Tao talked about many interesting features such as MultiNodeLookupPolicy, which can help schedule jobs on a pluggable node sorter.

4. HDFS Best Practices learned from Didi’s production environment.

Hui Fei from Didi talked about HDFS best practices learned from Didi’s large scale (hundreds of PBs) production environment.

Hui first talked about storage use cases and scale in Didi’s environment. Then Hui talked about functionalities and improvements Didi’s Hadoop team built on top of Hadoop HDFS 2.7.2 such as: Security, NameNode Federation, Balancer, etc.


Hui also talked about the status of upgrading production cluster based on Hadoop 2.7.2 to Hadoop 3.2.0. The primary driver of upgrade is to save storage spaces. Didi wants to use features like Erasure Coding in Hadoop 3.x.

Didi has upgraded a test cluster (100+ nodes) from 2.7.2 to 3.2.0, has a backup cluster with 2k+ nodes run Hadoop 3.1.1 and will rolling upgrade it to 3.2.0. There’s a primary cluster with 10K+ nodes (with 5 namespaces), will start to upgrade to 3.2.0 starting Oct

5. Submarine: A one-stop, cross-platform machine learning platform

Xun Liu @ NetEase and Zhankun Tang @ Cloudera talked about background, existing status and future of Submarine project.


Zhankun Tang @ Cloudera



Xun Liu @ Netease

Machine learning includes many components like data-preprocessing, feature extraction, model training/serving/management, distributed workload management. Submarine project started by Hadoop community is targeted to achieve these goals by focusing on Notebook experiences. With Submarine, data scientists or machine learning engineer don’t need to understand lower-level platform such as YARN, K8s, Docker container.

Zhankun showed a new feature called mini-submarine which allows developers try Submarine locally without installing a YARN cluster.

Xun did demos for:

      Integration of Submarine + Zeppelin notebook.

      New Submarine web UI to allow data scientists to run jobs and manage models, etc. in the unified user experiences.

Xun also talked about companies which are reported using Submarine in production. Such as NetEase, Linkedin, Dahua, Ke.com, JD.com.

6. Hadoop Improvements in Xiaomi

Chen Zhang and Kang Zhou from Xiaomi talked about how Hadoop is being used in Xiaomi. They talked about improvements of HDFS’s performance and scalability; Problems/Solutions when trying to platformize YARN.

For HDFS side, Chen talked about their improvements of HDFS federation, such as lower the business impact when upgrading single NameNode to federated NameNode. They have also improved NameNode Performance, which now allows supporting 600 millions of objects (files + blocks) in a single NameNode.

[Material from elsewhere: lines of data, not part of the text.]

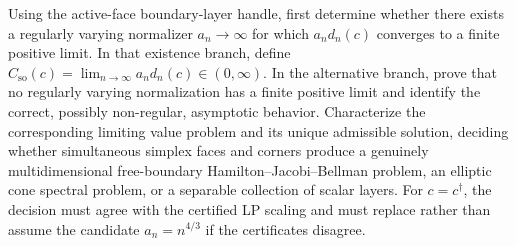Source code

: Using the active-face boundary-layer handle, first determine whether there exists a regularly varying normalizer \(a_n\to\infty\) for which \(a_nd_n(c)\) converges to a finite positive limit. In that existence branch, define \(C_{\mathrm{so}}(c)=\lim_{n\to\infty}a_nd_n(c)\in(0,\infty)\). In the alternative branch, prove that no regularly varying normalization has a finite positive limit and identify the correct, possibly non-regular, asymptotic behavior. Characterize the corresponding limiting value problem and its unique admissible solution, deciding whether simultaneous simplex faces and corners produce a genuinely multidimensional free-boundary Hamilton--Jacobi--Bellman problem, an elliptic cone spectral problem, or a separable collection of scalar layers. For \(c=c^\dagger\), the decision must agree with the certified LP scaling and must replace rather than assume the candidate \(a_n=n^{4/3}\) if the certificates disagree.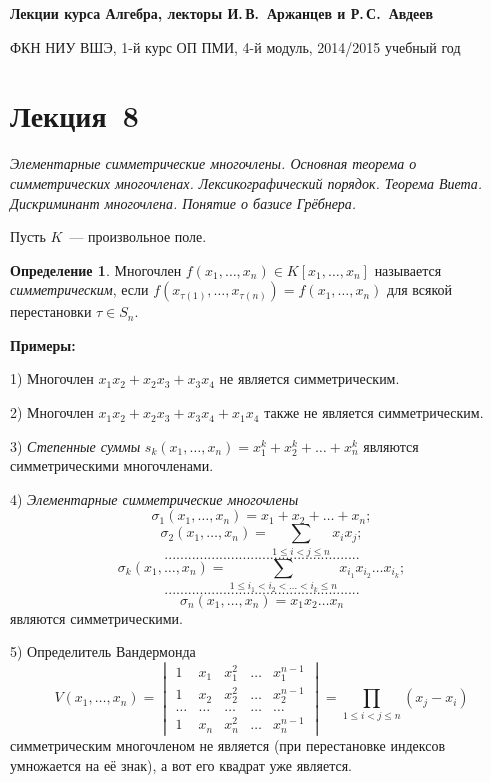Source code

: \documentclass[a4paper,10pt]{amsart}
\theoremstyle{definition}
\newtheorem{definition}{Определение}
\theoremstyle{remark}
\begin{document}
%
\sloppy
%
\centerline{\large \bf Лекции курса \guillemotleft
Алгебра\guillemotright{}, лекторы И.\,В.~Аржанцев и Р.\,С.~Авдеев}

\smallskip

\centerline{\large ФКН НИУ ВШЭ, 1-й курс ОП ПМИ, 4-й модуль,
2014/2015 учебный год}


\bigskip

\section*{Лекция~8}

\medskip

{\it Элементарные симметрические многочлены. Основная теорема о
симметрических многочленах. Лексикографический порядок. Теорема
Виета. Дискриминант многочлена. Понятие о базисе Грёбнера.}

\medskip

Пусть $K$~--- произвольное поле.

\begin{definition}
Многочлен $f(x_1,\ldots,x_n)\in K[x_1,\ldots,x_n]$ называется {\it
симметрическим}, если
$f(x_{\tau(1)},\ldots,x_{\tau(n)})=f(x_1,\ldots,x_n)$ для всякой
перестановки $\tau \in S_n$.
\end{definition}

\textbf{Примеры:}

1) Многочлен $x_1x_2 + x_2x_3 + x_3x_4$ не является симметрическим.

2) Многочлен $x_1 x_2 + x_2 x_3 + x_3 x_4 + x_1 x_4$ также не
является симметрическим.

3) {\it Степенные суммы} $s_k(x_1, \ldots, x_n) = x_1^k + x_2^k +
\ldots + x_n^k$ являются симметрическими многочленами.

4) {\it Элементарные симметрические многочлены}
$$
\sigma_1(x_1, \ldots, x_n) = x_1 + x_2 + \ldots + x_n;
$$
$$
\sigma_2(x_1, \ldots, x_n) = \sum \limits_{1 \leqslant i < j
\leqslant n} x_i x_j;
$$
$$
..................................................
$$
$$
\sigma_k(x_1, \ldots, x_n) = \sum \limits_{1 \leqslant i_1 < i_2 <
\ldots < i_k \leqslant n} x_{i_1} x_{i_2} \ldots x_{i_k};
$$
$$
..................................................
$$
$$
\sigma_n(x_1, \ldots, x_n) = x_1 x_2 \ldots x_n
$$
являются симметрическими.

5) Определитель Вандермонда
$$
V(x_1, \ldots, x_n) =
\begin{vmatrix}
1 & x_1 & x_1^2 & \ldots & x_1^{n-1} \\
1 & x_2 & x_2^2 & \ldots & x_2^{n-1} \\
\ldots & \ldots & \ldots & \ldots & \ldots \\
1 & x_n & x_n^2 & \ldots & x_n^{n-1}
\end{vmatrix} =
\prod \limits_{1 \leqslant i < j \leqslant n} (x_j - x_i)
$$
симметрическим многочленом не является (при перестановке индексов
умножается на её знак), а вот его квадрат уже является.
\end{document}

In YARN, Kang talked about usability improvements in YARN. Such as RMStateStore/History Server, etc. Also, he talked about multi-cluster management tools such as a unified client/RM-UI for multiple clusters. Kang also talked about improvements they have done for scheduling optimization like cache Resource Usage, improvements of utilization and preemption, etc.

7. Key Customizations of YARN @ ByteDance

Yakun Li from ByteDance talked customizations of their YARN cluster to handle extra large scale, multi-clusters environment, Including: utilization improvements, stabilization, optimizations for streaming/model-training environment, and multi datacenter issues, etc.


For scheduling, Yakun also talked about how they implement Gang Scheduling in YARN, which do scheduling for application instead of node. And it can achieve low-latency, hard/soft constraints. He also talked about implementation of multi-thread version FairScheduler which can push number of container allocation per second up to 3k.

In mixed-workloads (Batch, Streaming, ML) deployment part, Yakun talked about they have adopted Docker on YARN support to isolate dependencies. Support CPUSET/NUMA, temporarily skip nodes which have too high physical utilizations, etc. All these efforts can help mixed workload runs well in same cluster.

8. YuniKorn: A New Unified Scheduler for Both YARN and K8s

Weiwei Yang and Wangda Tan from Cloudera talked about their works about a new scheduler named YuniKorn (https://github.com/cloudera/yunikorn-core) and how it can benefit both YARN and K8s community.


Weiwei Yang (Right) and Wangda Tan (Left) from Cloudera

Scheduler of a container orchestration system, such as YARN and Kubernetes, is a critical component that users rely on to plan resources and manage applications. They have different characters to support different workloads.

YARN schedulers are optimized for high-throughput, multi-tenant batch workloads. It can scale up to 50k nodes per cluster, and schedule 20k containers per second; On the other side, Kubernetes schedulers are optimized for long-running services, but many features like hierarchical queues, fairness resource sharing, and preemption etc, are either missing or not mature enough at this point of time.

However, underneath they are responsible for one same job: the decision maker for resource allocations. They mentioned the need to run services on YARN as well as run jobs on Kubernetes. This motivates them to create a universal scheduler which can work for both YARN and Kubernetes and configured in the same way.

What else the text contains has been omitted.